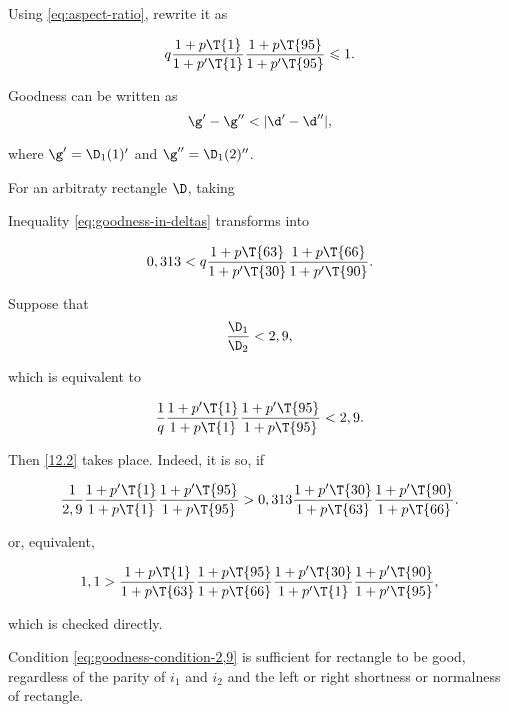 Using \ref{eq:aspect-ratio}, rewrite it as

\begin{equation*}
	q
	\dfrac{1 + p \T{1}}{1 + p' \T{1}}
	\dfrac{1 + p \T{95}}{1 + p' \T{95}} \leqslant 1.
\end{equation*}

Goodness can be written as
\begin{equation}\label{eq:goodness-in-deltas}
	\g' - \g'' < |\d' - \d''|,
\end{equation}

where $\g' = \D_1(1)'$ and $\g'' = \D_1(2)''$.

For an arbitraty rectangle $\D$, taking

Inequality \ref{eq:goodness-in-deltas} transforms into

\begin{equation}\label{12.2}
	0,313 <
	q
	\dfrac{1 + p \T{63}}{1 + p' \T{30}}
	\dfrac{1 + p \T{66}}{1 + p' \T{90}}.
\end{equation}

Suppose that
%
\begin{equation}\label{eq:goodness-condition-2,9}
	\dfrac{\D_1}{\D_2} < 2,9,
\end{equation}

which is equivalent to

\begin{equation}
	\dfrac{1}{q}
	\dfrac{1 + p' \T{1}}{1 + p \T{1}}
	\dfrac{1 + p' \T{95}}{1 + p \T{95}}
	<
	2,9.
\end{equation}

Then \ref{12.2} takes place. Indeed, it is so, if

\begin{equation*}
	\dfrac{1}{2,9}
	\dfrac{1 + p' \T{1}}{1 + p \T{1}}
	\dfrac{1 + p' \T{95}}{1 + p \T{95}}
	>
	0,313
	\dfrac{1 + p' \T{30}}{1 + p \T{63}}
	\dfrac{1 + p' \T{90}}{1 + p \T{66}}.
\end{equation*}

or, equivalent,

\begin{equation*}
	1,1
	>
	\dfrac{1 + p \T{1}}{1 + p \T{63}}
	\dfrac{1 + p \T{95}}{1 + p \T{66}}
	\dfrac{1 + p' \T{30}}{1 + p' \T{1}}
	\dfrac{1 + p' \T{90}}{1 + p' \T{95}},
\end{equation*}

which is checked directly.

Condition \ref{eq:goodness-condition-2,9} is sufficient for rectangle to be good,
regardless of the parity of $i_1$ and $i_2$ and the left or right shortness or normalness of rectangle.

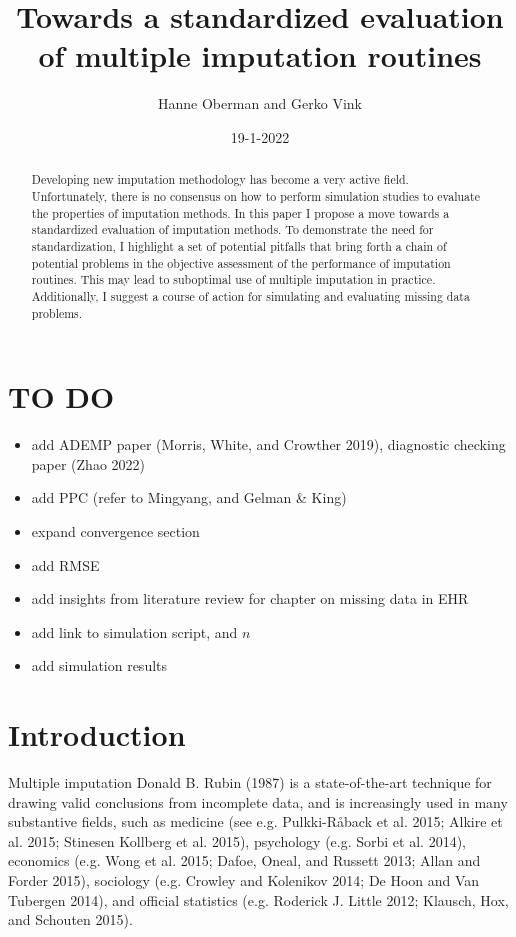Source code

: \documentclass[
]{article}
\title{Towards a standardized evaluation of multiple imputation
routines}
\author{Hanne Oberman and Gerko Vink}
\date{19-1-2022}
\providecommand{\tightlist}{%
  \setlength{\itemsep}{0pt}\setlength{\parskip}{0pt}}
\begin{document}
\maketitle
\begin{abstract}
Developing new imputation methodology has become a very active field.
Unfortunately, there is no consensus on how to perform simulation
studies to evaluate the properties of imputation methods. In this paper
I propose a move towards a standardized evaluation of imputation
methods. To demonstrate the need for standardization, I highlight a set
of potential pitfalls that bring forth a chain of potential problems in
the objective assessment of the performance of imputation routines. This
may lead to suboptimal use of multiple imputation in practice.
Additionally, I suggest a course of action for simulating and evaluating
missing data problems.
\end{abstract}

\hypertarget{to-do}{%
\section{TO DO}\label{to-do}}

\begin{itemize}
\tightlist
\item
  add ADEMP paper (Morris, White, and Crowther 2019), diagnostic
  checking paper (Zhao 2022)
\item
  add PPC (refer to Mingyang, and Gelman \& King)
\item
  expand convergence section
\item
  add RMSE
\item
  add insights from literature review for chapter on missing data in EHR
\item
  add link to simulation script, and \(n\)
\item
  add simulation results
\end{itemize}

\hypertarget{introduction}{%
\section{Introduction}\label{introduction}}

Multiple imputation Donald B. Rubin (1987) is a state-of-the-art
technique for drawing valid conclusions from incomplete data, and is
increasingly used in many substantive fields, such as medicine (see e.g.
Pulkki-Råback et al. 2015; Alkire et al. 2015; Stinesen Kollberg et al.
2015), psychology (e.g. Sorbi et al. 2014), economics (e.g. Wong et al.
2015; Dafoe, Oneal, and Russett 2013; Allan and Forder 2015), sociology
(e.g. Crowley and Kolenikov 2014; De Hoon and Van Tubergen 2014), and
official statistics (e.g. Roderick J. Little 2012; Klausch, Hox, and
Schouten 2015).
\end{document}

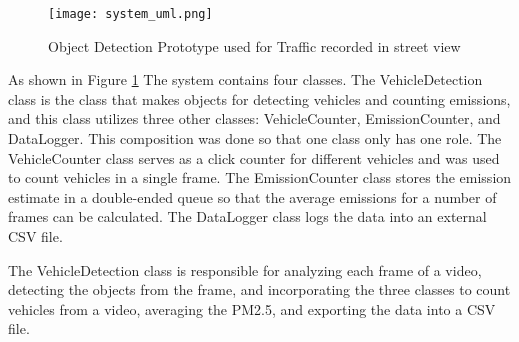 \begin{figure}[h!]
	\texttt{[image: system\_uml.png]}
	\caption{Object Detection Prototype used for Traffic recorded in street view}
	\label{fig:system_uml}
\end{figure}

As shown in Figure \ref{fig:system_uml} The system contains four classes. The VehicleDetection class is the class that makes objects for detecting vehicles and counting emissions, and this class utilizes three other classes: VehicleCounter, EmissionCounter, and DataLogger. This composition was done so that one class only has one role. The VehicleCounter class serves as a click counter for different vehicles and was used to count vehicles in a single frame. The EmissionCounter class stores the emission estimate in a double-ended queue so that the average emissions for a number of frames can be calculated. The DataLogger class logs the data into an external CSV file. 

The VehicleDetection class is responsible for analyzing each frame of a video, detecting the objects from the frame, and incorporating the three classes to count vehicles from a video, averaging the PM2.5, and exporting the data into a CSV file.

::::::::

Look over the data and work out how many lines include the word "standardized"; reply with the number only.

> _SOLUTION TO THIS EXERCISE_: 2